SAMPANG- LACAKPOS.CO.ID – Tim Opsnal merupakan salah satu unsur yang melaksanakan tugas-tugas satreskrim dalam penegakan hukum secara langsung dilapangan atau yang lebih dikenal dengan sebutan Buru Sergap (Buser).
Seharusnya sebagai anggota Polri yang bertugas untuk melindungi, mengayomi, melayani masyarakat dan dalam rangka penegakan hukum harus bersandarkan dan sesuai dengan pedoman kerja yaitu Tri Brata dan atau Peraturan Kapolri (Perkap) serta mempunyai kewajiban untuk memberikan pelayan yang prima kepada masyarakat.
Namun apa yang menimpa keluarga terduga pelaku pencurian R2 dengan inisial (I) berdomisili di Desa Tanah Merah Kecamatan Torjun Kabupaten Sampang, merasa kebingungan saat dilakukan penangkapan oleh sejumlah oknum yang diduga berasal dari Tim Opsnal Satreskrim Polres Sampang, Kamis, pukul 14.00 wib (16/02/2023).
AN (keluarga terduga) mengatakan, “saat dilapangan, sejumlah oknum yang diduga berasal dari tim opsnal satreskrim Polres Sampang, selain tidak menunjukan Surat Perintah Tugas (SPT) juga tidak memperlihatkan Surat Perintah Penangkapan (Sprinkap) dan berlagak bak koboi jalanan dengan menembakkan senjata laras panjang, padahal tidak ada perlawanan dari pihak terduga, “ungkap AN.
” Kejanggalan terjadinya penangkapan dan dugaan cacat prosedural serta semakin terkuak saat dirinya bersama keluarga yang lain menunggu kepastian keberadaan terduga yang ditangkap ternyata tidak ada di Mapolres Sampang, sampai pukul 16.30 wib, kamis, (16/02/2023), “terang AN.

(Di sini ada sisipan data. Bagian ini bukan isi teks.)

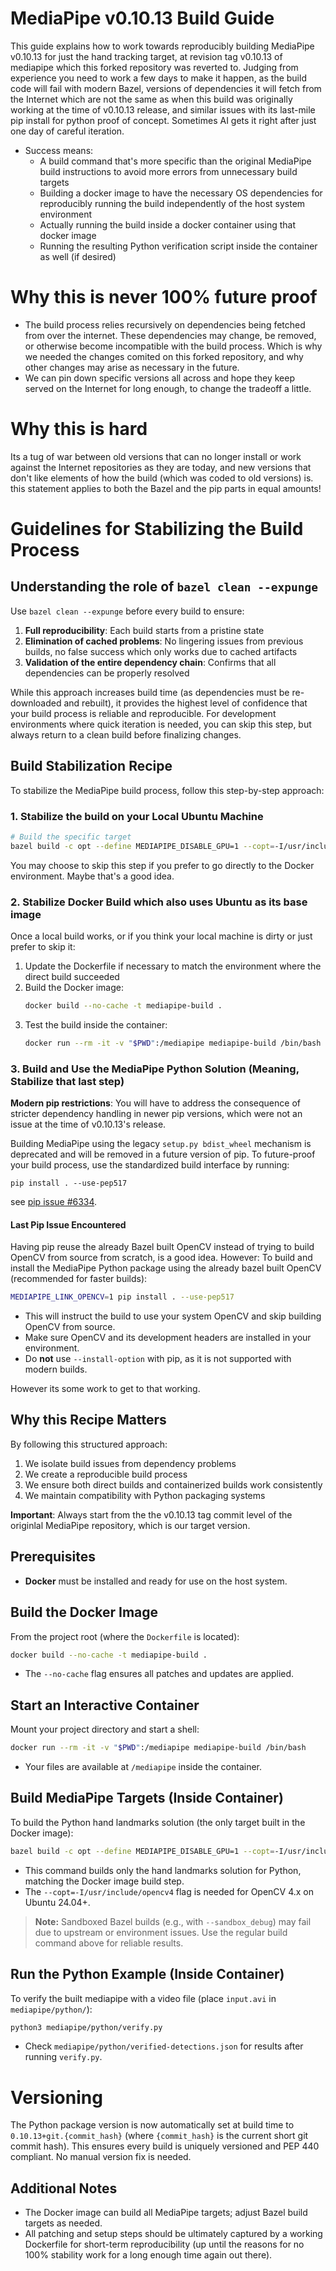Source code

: # MediaPipe v0.10.13 Build Guide 

This guide explains how to work towards reproducibly building MediaPipe v0.10.13 for just the hand tracking target, at revision tag v0.10.13 of mediapipe which this forked repository was reverted to.
Judging from experience you need to work a few days to make it happen, as the build code will fail with modern Bazel, versions of dependencies it will fetch from the Internet which are not the same as when this build was originally working at the time of v0.10.13 release, and similar issues with its last-mile pip install for python proof of concept. Sometimes AI gets it right after just one day of careful iteration. 

- Success means:
  - A build command that's more specific than the original MediaPipe build instructions to avoid more errors from unnecessary build targets
  - Building a docker image to have the necessary OS dependencies for reproducibly running the build independently of the host system environment
  - Actually running the build inside a docker container using that docker image
  - Running the resulting Python verification script inside the container as well (if desired)

# Why this is never 100% future proof
- The build process relies recursively on dependencies being fetched from over the internet. These dependencies may change, be removed, or otherwise become incompatible with the build process. Which is why we needed the changes comited on this forked repository, and why other changes may arise as necessary in the future. 
- We can pin down specific versions all across and hope they keep served on the Internet for long enough, to change the tradeoff a little.

# Why this is hard
Its a tug of war between old versions that can no longer install or work against the Internet repositories as they are today, and new versions that don't like elements of how the build (which was coded to old versions) is. this statement applies to both the Bazel and the pip parts in equal amounts!

# Guidelines for Stabilizing the Build Process

## Understanding the role of `bazel clean --expunge`

Use `bazel clean --expunge` before every build to ensure:

1. **Full reproducibility**: Each build starts from a pristine state
2. **Elimination of cached problems**: No lingering issues from previous builds, no false success which only works due to cached artifacts
3. **Validation of the entire dependency chain**: Confirms that all dependencies can be properly resolved

While this approach increases build time (as dependencies must be re-downloaded and rebuilt), it provides the highest level of confidence that your build process is reliable and reproducible. For development environments where quick iteration is needed, you can skip this step, but always return to a clean build before finalizing changes.

## Build Stabilization Recipe

To stabilize the MediaPipe build process, follow this step-by-step approach:

### 1. Stabilize the build on your Local Ubuntu Machine

```bash
# Build the specific target
bazel build -c opt --define MEDIAPIPE_DISABLE_GPU=1 --copt=-I/usr/include/opencv4 mediapipe/python/solutions:hands
```

You may choose to skip this step if you prefer to go directly to the Docker environment. Maybe that's a good idea. 

### 2. Stabilize Docker Build which also uses Ubuntu as its base image

Once a local build works, or if you think your local machine is dirty or just prefer to skip it:

1. Update the Dockerfile if necessary to match the environment where the direct build succeeded
2. Build the Docker image:
   ```bash
   docker build --no-cache -t mediapipe-build .
   ```
3. Test the build inside the container:
   ```bash
   docker run --rm -it -v "$PWD":/mediapipe mediapipe-build /bin/bash -c "cd /mediapipe && bazel build -c opt --define MEDIAPIPE_DISABLE_GPU=1 --copt=-I/usr/include/opencv4 mediapipe/python/solutions:hands"
   ```

### 3. Build and Use the MediaPipe Python Solution (Meaning, Stabilize that last step) 

**Modern pip restrictions**: You will have to address the consequence of stricter dependency handling in newer pip versions, which were not an issue at the time of v0.10.13's release.

Building MediaPipe using the legacy `setup.py bdist_wheel` mechanism is deprecated and will be removed in a future version of pip. To future-proof your build process, use the standardized build interface by running:

    pip install . --use-pep517

see [pip issue #6334](https://github.com/pypa/pip/issues/6334).

#### Last Pip Issue Encountered

Having pip reuse the already Bazel built OpenCV instead of trying to build OpenCV from source from scratch, is a good idea. However:
To build and install the MediaPipe Python package using the already bazel built OpenCV (recommended for faster builds):

```bash
MEDIAPIPE_LINK_OPENCV=1 pip install . --use-pep517
```

- This will instruct the build to use your system OpenCV and skip building OpenCV from source.
- Make sure OpenCV and its development headers are installed in your environment.
- Do **not** use `--install-option` with pip, as it is not supported with modern builds.

However its some work to get to that working.
  
## Why this Recipe Matters

By following this structured approach:
1. We isolate build issues from dependency problems
2. We create a reproducible build process
3. We ensure both direct builds and containerized builds work consistently
4. We maintain compatibility with Python packaging systems

**Important**: Always start from the the v0.10.13 tag commit level of the originlal MediaPipe repository, which is our target version.

## Prerequisites

- **Docker** must be installed and ready for use on the host system.

## Build the Docker Image

From the project root (where the `Dockerfile` is located):

```bash
docker build --no-cache -t mediapipe-build .
```

- The `--no-cache` flag ensures all patches and updates are applied.

## Start an Interactive Container

Mount your project directory and start a shell:

```bash
docker run --rm -it -v "$PWD":/mediapipe mediapipe-build /bin/bash
```

- Your files are available at `/mediapipe` inside the container.

## Build MediaPipe Targets (Inside Container)

To build the Python hand landmarks solution (the only target built in the Docker image):

```bash
bazel build -c opt --define MEDIAPIPE_DISABLE_GPU=1 --copt=-I/usr/include/opencv4 mediapipe/python/solutions:hands
```

- This command builds only the hand landmarks solution for Python, matching the Docker image build step.
- The `--copt=-I/usr/include/opencv4` flag is needed for OpenCV 4.x on Ubuntu 24.04+.

> **Note:** Sandboxed Bazel builds (e.g., with `--sandbox_debug`) may fail due to upstream or environment issues. Use the regular build command above for reliable results.

## Run the Python Example (Inside Container)

To verify the built mediapipe with a video file (place `input.avi` in `mediapipe/python/`):

```bash
python3 mediapipe/python/verify.py
```

- Check `mediapipe/python/verified-detections.json` for results after running `verify.py`.

# Versioning

The Python package version is now automatically set at build time to `0.10.13+git.{commit_hash}` (where `{commit_hash}` is the current short git commit hash). This ensures every build is uniquely versioned and PEP 440 compliant. No manual version fix is needed.

## Additional Notes

- The Docker image can build all MediaPipe targets; adjust Bazel build targets as needed.
- All patching and setup steps should be ultimately captured by a working Dockerfile for short-term reproducibility (up until the reasons for no 100% stability work for a long enough time again out there).

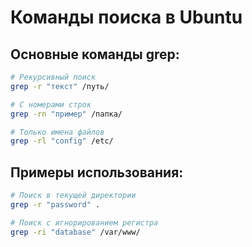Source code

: # Команды поиска в Ubuntu

## Основные команды grep:
```bash
# Рекурсивный поиск
grep -r "текст" /путь/

# С номерами строк
grep -rn "пример" /папка/

# Только имена файлов
grep -rl "config" /etc/
```

## Примеры использования:
```bash
# Поиск в текущей директории
grep -r "password" .

# Поиск с игнорированием регистра
grep -ri "database" /var/www/
```
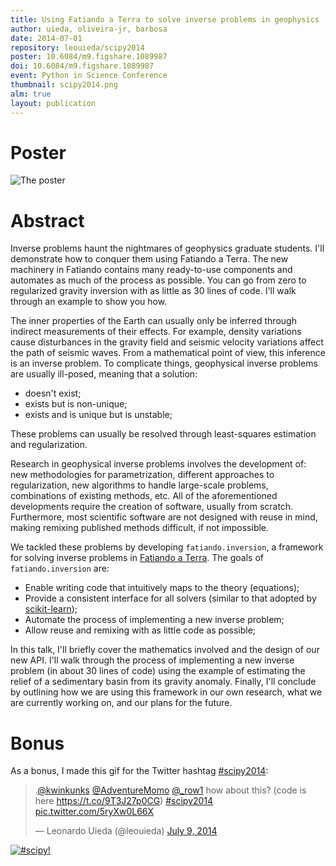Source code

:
 ```yaml
---
title: Using Fatiando a Terra to solve inverse problems in geophysics
author: uieda, oliveira-jr, barbosa
date: 2014-07-01
repository: leouieda/scipy2014
poster: 10.6084/m9.figshare.1089987
doi: 10.6084/m9.figshare.1089987
event: Python in Science Conference
thumbnail: scipy2014.png
alm: true
layout: publication
---
```


# Poster

![The poster](/images/poster-scipy2014.png)

# Abstract

Inverse problems haunt the nightmares of geophysics graduate students.
I'll demonstrate how to conquer them using Fatiando a Terra.
The new machinery in Fatiando
contains many ready-to-use components
and automates as much of the process as possible.
You can go from zero to regularized gravity inversion
with as little as 30 lines of code.
I'll walk through an example to show you how.

The inner properties of the Earth
can usually only be inferred
through indirect measurements of their effects.
For example,
density variations
cause disturbances in the gravity field
and seismic velocity variations
affect the path of seismic waves.
From a mathematical point of view,
this inference is an inverse problem.
To complicate things, geophysical inverse problems are usually ill-posed,
meaning that a solution:

* doesn't exist;
* exists but is non-unique;
* exists and is unique but is unstable;

These problems can usually be resolved
through least-squares estimation and regularization.

Research in geophysical inverse problems
involves the development of:
new methodologies for parametrization,
different approaches to regularization,
new algorithms to handle large-scale problems,
combinations of existing methods,
etc.
All of the aforementioned developments
require the creation of software,
usually from scratch.
Furthermore,
most scientific software
are not designed with reuse in mind,
making remixing published methods difficult,
if not impossible.

We tackled these problems
by developing `fatiando.inversion`,
a framework for solving inverse problems
in [Fatiando a Terra](http://www.fatiando.org).
The goals of `fatiando.inversion` are:

* Enable writing code that
  intuitively maps to the theory (equations);
* Provide a consistent interface for all solvers
  (similar to that adopted by [scikit-learn](http://scikit-learn.org/));
* Automate the process of implementing a new inverse problem;
* Allow reuse and remixing with as little code as possible;

In this talk,
I'll briefly cover
the mathematics involved
and the design of our new API.
I'll walk through the process of
implementing a new inverse problem
(in about 30 lines of code)
using the example of
estimating the relief of a sedimentary basin
from its gravity anomaly.
Finally,
I'll conclude by outlining
how we are using this framework in our own research,
what we are currently working on,
and our plans for the future.

# Bonus

As a bonus, I made this gif for the Twitter hashtag
[#scipy2014](https://twitter.com/hashtag/SciPy2014?src=hash):

<blockquote class="twitter-tweet" data-conversation="none" data-lang="en"><p
lang="en" dir="ltr">.<a href="https://twitter.com/kwinkunks">@kwinkunks</a> <a
href="https://twitter.com/AdventureMomo">@AdventureMomo</a> <a
href="https://twitter.com/_row1">@_row1</a> how about this? (code is here <a
href="https://t.co/9T3J27p0CG">https://t.co/9T3J27p0CG</a>) <a
href="https://twitter.com/hashtag/scipy2014?src=hash">#scipy2014</a> <a
href="http://t.co/5ryXw0L66X">pic.twitter.com/5ryXw0L66X</a></p>&mdash;
Leonardo Uieda (@leouieda) <a
href="https://twitter.com/leouieda/status/486917338092929024">July 9,
2014</a></blockquote>
<script async src="//platform.twitter.com/widgets.js" charset="utf-8"></script>

[![#scipy!](/images/scipy2014hashtag.gif)](https://twitter.com/leouieda/status/486917338092929024)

Bahkan kata dia, sampai sekitar pukul 18.00 wib, seluruh keluarga terduga pelaku masih berada di Mapolres Sampang, namun belum mendapatkan kepastian pula keberadaan terduga.
” Saya lama di Mapolres, saudaraku tidak ada kok disana, dibawa kemana,” sebutnya penuh heran.
Bahkan aneh dan lucu, AKP. Sukaca, SH selaku Kasat Reskrim Polres Sampang saat dikonfirmasi di depan ruang kerjanya menyampaikan bahwa, hari ini (kamis, pukul 16.31 wib, 16/02/2023) dirinya tidak pernah menanda tangani Sprinkap an. Terduga pelaku dimaksud.